Adam: Dr. Mehta, can you talk about the outcomes that you’re seeing there for patients with bicuspid aortic valve who are having both surgical and transcatheter aortic valve replacement?
Dr. Mehta: One important thing to note is that surgical aortic valve replacement, for patients with tri-leaflet or bicuspid aortic valve, has been performed for over 60 years. We have a lot of long-term data on how durable those valves are. We know that we can perform a surgical aortic valve replacement with low risk in patients with bicuspid aortic valve disease. Now, transcatheter aortic valve replacement as a technology has only been around about a decade. In patients with bicuspid aortic valve disease, we’ve only been using it for even a few years only. There’s still a lot to learn about who those particular patients are that benefit from TAVR and have a bicuspid aortic valve.
Adam: Dr. Mehta, it’s great that you and your team there are looking really closely at the utility of TAVR for bicuspid aortic valve patients. Can you shed some light? Are there any clinical trials happening right now specific to BAV and TAVR?
Dr. Mehta: The major landmark clinical trials that allowed TAVR to be approved for aortic stenosis in low-risk, intermediate-risk, and high-risk patients did not include bicuspid aortic valve patients. That’s a very specific patient population. Now, what we do have is observational data, in other words, real world data of patients with bicuspid aortic stenosis who have received TAVR. We’re still learning a lot about who those particular patients are with the bicuspid aortic valve who may benefit from TAVR.
Adam: Dr. Mehta, I have to ask you. What is your number one piece of advice for a bicuspid aortic valve patient who is considering either a SAVR or a TAVR?
Dr. Mehta: My advice to patients with bicuspid aortic valve disease is to do your homework about heart valve programs. You want to be at a place that offers multidisciplinary care where you’re not only being seen by a cardiologist but also a surgeon and a whole team dedicated to your care. It never hurts to seek a second opinion if you’re unsure. Again, I would emphasize that no two patients with bicuspid aortic valve are alike. Some are better suited with surgery. Some are better suited with transcatheter.
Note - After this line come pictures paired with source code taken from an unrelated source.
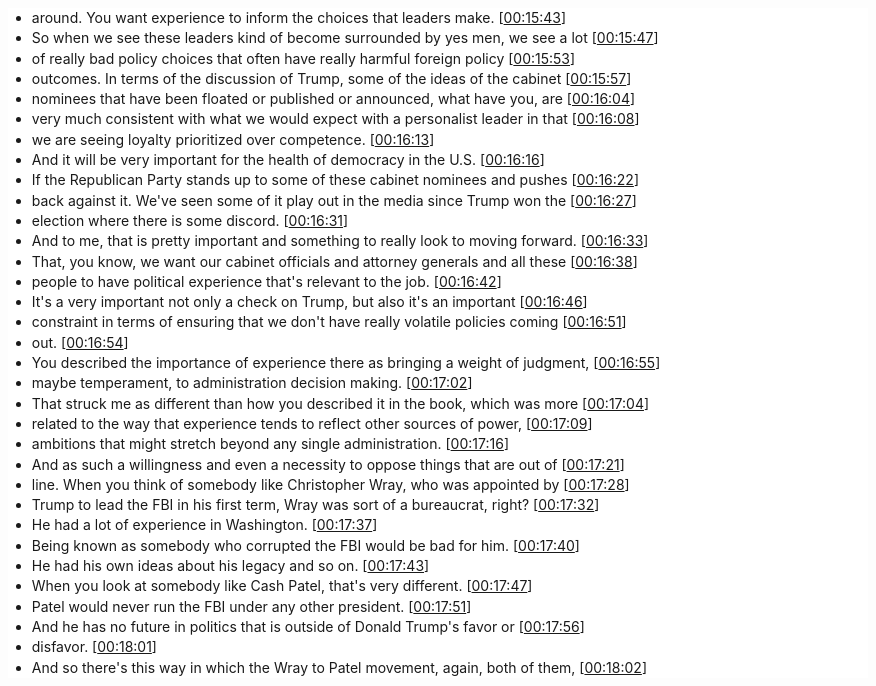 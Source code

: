 *  around. You want experience to inform the choices that leaders make. [[00:15:43](https://www.youtube.com/watch?v=fP77tAIkRvA&t=943.16s)]
*  So when we see these leaders kind of become surrounded by yes men, we see a lot [[00:15:47](https://www.youtube.com/watch?v=fP77tAIkRvA&t=947.88s)]
*  of really bad policy choices that often have really harmful foreign policy [[00:15:53](https://www.youtube.com/watch?v=fP77tAIkRvA&t=953.52s)]
*  outcomes. In terms of the discussion of Trump, some of the ideas of the cabinet [[00:15:57](https://www.youtube.com/watch?v=fP77tAIkRvA&t=957.52s)]
*  nominees that have been floated or published or announced, what have you, are [[00:16:04](https://www.youtube.com/watch?v=fP77tAIkRvA&t=964.16s)]
*  very much consistent with what we would expect with a personalist leader in that [[00:16:08](https://www.youtube.com/watch?v=fP77tAIkRvA&t=968.56s)]
*  we are seeing loyalty prioritized over competence. [[00:16:13](https://www.youtube.com/watch?v=fP77tAIkRvA&t=973.28s)]
*  And it will be very important for the health of democracy in the U.S. [[00:16:16](https://www.youtube.com/watch?v=fP77tAIkRvA&t=976.48s)]
*  If the Republican Party stands up to some of these cabinet nominees and pushes [[00:16:22](https://www.youtube.com/watch?v=fP77tAIkRvA&t=982.4s)]
*  back against it. We've seen some of it play out in the media since Trump won the [[00:16:27](https://www.youtube.com/watch?v=fP77tAIkRvA&t=987.28s)]
*  election where there is some discord. [[00:16:31](https://www.youtube.com/watch?v=fP77tAIkRvA&t=991.1999999999999s)]
*  And to me, that is pretty important and something to really look to moving forward. [[00:16:33](https://www.youtube.com/watch?v=fP77tAIkRvA&t=993.8s)]
*  That, you know, we want our cabinet officials and attorney generals and all these [[00:16:38](https://www.youtube.com/watch?v=fP77tAIkRvA&t=998.92s)]
*  people to have political experience that's relevant to the job. [[00:16:42](https://www.youtube.com/watch?v=fP77tAIkRvA&t=1002.8s)]
*  It's a very important not only a check on Trump, but also it's an important [[00:16:46](https://www.youtube.com/watch?v=fP77tAIkRvA&t=1006.4399999999999s)]
*  constraint in terms of ensuring that we don't have really volatile policies coming [[00:16:51](https://www.youtube.com/watch?v=fP77tAIkRvA&t=1011.24s)]
*  out. [[00:16:54](https://www.youtube.com/watch?v=fP77tAIkRvA&t=1014.76s)]
*  You described the importance of experience there as bringing a weight of judgment, [[00:16:55](https://www.youtube.com/watch?v=fP77tAIkRvA&t=1015.68s)]
*  maybe temperament, to administration decision making. [[00:17:02](https://www.youtube.com/watch?v=fP77tAIkRvA&t=1022.16s)]
*  That struck me as different than how you described it in the book, which was more [[00:17:04](https://www.youtube.com/watch?v=fP77tAIkRvA&t=1024.72s)]
*  related to the way that experience tends to reflect other sources of power, [[00:17:09](https://www.youtube.com/watch?v=fP77tAIkRvA&t=1029.12s)]
*  ambitions that might stretch beyond any single administration. [[00:17:16](https://www.youtube.com/watch?v=fP77tAIkRvA&t=1036.52s)]
*  And as such a willingness and even a necessity to oppose things that are out of [[00:17:21](https://www.youtube.com/watch?v=fP77tAIkRvA&t=1041.8s)]
*  line. When you think of somebody like Christopher Wray, who was appointed by [[00:17:28](https://www.youtube.com/watch?v=fP77tAIkRvA&t=1048.92s)]
*  Trump to lead the FBI in his first term, Wray was sort of a bureaucrat, right? [[00:17:32](https://www.youtube.com/watch?v=fP77tAIkRvA&t=1052.28s)]
*  He had a lot of experience in Washington. [[00:17:37](https://www.youtube.com/watch?v=fP77tAIkRvA&t=1057.08s)]
*  Being known as somebody who corrupted the FBI would be bad for him. [[00:17:40](https://www.youtube.com/watch?v=fP77tAIkRvA&t=1060.16s)]
*  He had his own ideas about his legacy and so on. [[00:17:43](https://www.youtube.com/watch?v=fP77tAIkRvA&t=1063.84s)]
*  When you look at somebody like Cash Patel, that's very different. [[00:17:47](https://www.youtube.com/watch?v=fP77tAIkRvA&t=1067.56s)]
*  Patel would never run the FBI under any other president. [[00:17:51](https://www.youtube.com/watch?v=fP77tAIkRvA&t=1071.6s)]
*  And he has no future in politics that is outside of Donald Trump's favor or [[00:17:56](https://www.youtube.com/watch?v=fP77tAIkRvA&t=1076.12s)]
*  disfavor. [[00:18:01](https://www.youtube.com/watch?v=fP77tAIkRvA&t=1081.1599999999999s)]
*  And so there's this way in which the Wray to Patel movement, again, both of them, [[00:18:02](https://www.youtube.com/watch?v=fP77tAIkRvA&t=1082.6799999999998s)]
Adam: Dr. Mehta, thanks for providing not just one but several pieces of advice for patients, bicuspid aortic valve patients who are considering either SAVR or TAVR. On that note, I want to thank you so much for taking time away from your very busy practice there are Northwestern Medicine and educating the patients in our community at heartvalvesurgery.com.
Dr. Mehta: Thanks, Adam. I’m happy to help.